- [How to complete this task] Copy from the first line below down to and including the line with "which masses), and". Skip the pictures.

- [Saved data entries]
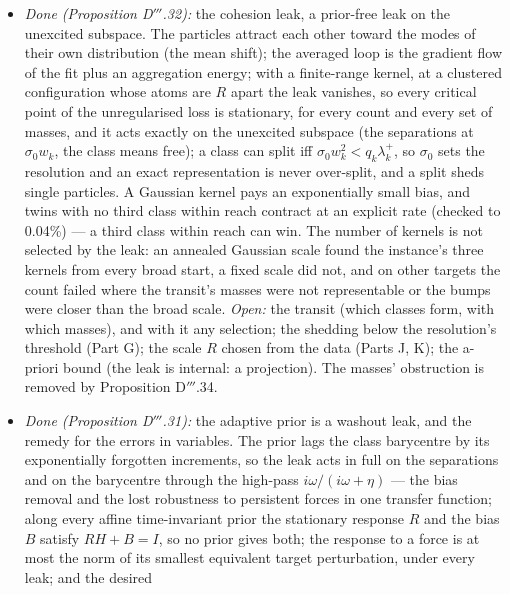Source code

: \begin{enumerate}[label=\arabic*.,leftmargin=*]
\begin{itemize}
      the trajectory and at the stationary point, formally at noise levels outside the expansion); the higher orders;
      the real loop beyond 300 time units; references in $\R^n$.
    \item \emph{Done (Proposition D$'''$.32):} the cohesion leak, a prior-free leak on the unexcited subspace. The
      particles attract each other toward the modes of their own distribution (the mean shift); the averaged loop is
      the gradient flow of the fit plus an aggregation energy; with a finite-range kernel, at a clustered
      configuration whose atoms are $R$ apart the leak vanishes, so every critical point of the unregularised loss is
      stationary, for every count and every set of masses, and it acts exactly on the unexcited subspace (the
      separations at $\sigma_0w_k$, the class means free); a class can split iff $\sigma_0w_k^2 < q_k\lambda^+_k$, so
      $\sigma_0$ sets the resolution and an exact representation is never over-split, and a split sheds single
      particles. A Gaussian kernel pays an exponentially small bias, and twins with no third class within reach
      contract at an explicit rate (checked to 0.04\%) --- a third class within reach can win. The number of kernels
      is not selected by the leak: an annealed Gaussian scale found the instance's three kernels from every broad
      start, a fixed scale did not, and on other targets the count failed where the transit's masses were not
      representable or the bumps were closer than the broad scale. \emph{Open:} the transit (which classes form, with
      which masses), and with it any selection; the shedding below the resolution's threshold (Part G); the scale $R$
      chosen from the data (Parts J, K); the a-priori bound (the leak is internal: a projection). The masses'
      obstruction is removed by Proposition D$'''$.34.
    \item \emph{Done (Proposition D$'''$.31):} the adaptive prior is a washout leak, and the remedy for the errors in
      variables. The prior lags the class barycentre by its exponentially forgotten increments, so the leak acts in
      full on the separations and on the barycentre through the high-pass $i\omega/(i\omega + \eta)$ --- the bias
      removal and the lost robustness to persistent forces in one transfer function; along every affine time-invariant
      prior the stationary response $R$ and the bias $B$ satisfy $RH + B = I$, so no prior gives both; the response to
      a force is at most the norm of its smallest equivalent target perturbation, under every leak; and the desired

\end{itemize}
\end{enumerate}
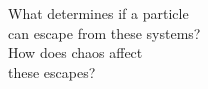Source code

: \documentclass[preview]{standalone}
\begin{document}
What determines if a particle\\ can escape from these systems?\\How does chaos affect\\ these escapes?\\
\end{document}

- [Worked solution]
Source code

: \begin{enumerate}[label=\arabic*.,leftmargin=*]
\begin{itemize}
      the trajectory and at the stationary point, formally at noise levels outside the expansion); the higher orders;
      the real loop beyond 300 time units; references in $\R^n$.
    \item \emph{Done (Proposition D$'''$.32):} the cohesion leak, a prior-free leak on the unexcited subspace. The
      particles attract each other toward the modes of their own distribution (the mean shift); the averaged loop is
      the gradient flow of the fit plus an aggregation energy; with a finite-range kernel, at a clustered
      configuration whose atoms are $R$ apart the leak vanishes, so every critical point of the unregularised loss is
      stationary, for every count and every set of masses, and it acts exactly on the unexcited subspace (the
      separations at $\sigma_0w_k$, the class means free); a class can split iff $\sigma_0w_k^2 < q_k\lambda^+_k$, so
      $\sigma_0$ sets the resolution and an exact representation is never over-split, and a split sheds single
      particles. A Gaussian kernel pays an exponentially small bias, and twins with no third class within reach
      contract at an explicit rate (checked to 0.04\%) --- a third class within reach can win. The number of kernels
      is not selected by the leak: an annealed Gaussian scale found the instance's three kernels from every broad
      start, a fixed scale did not, and on other targets the count failed where the transit's masses were not
      representable or the bumps were closer than the broad scale. \emph{Open:} the transit (which classes form, with
      which masses), and with it any selection; the shedding below the resolution's threshold (Part G); the scale $R$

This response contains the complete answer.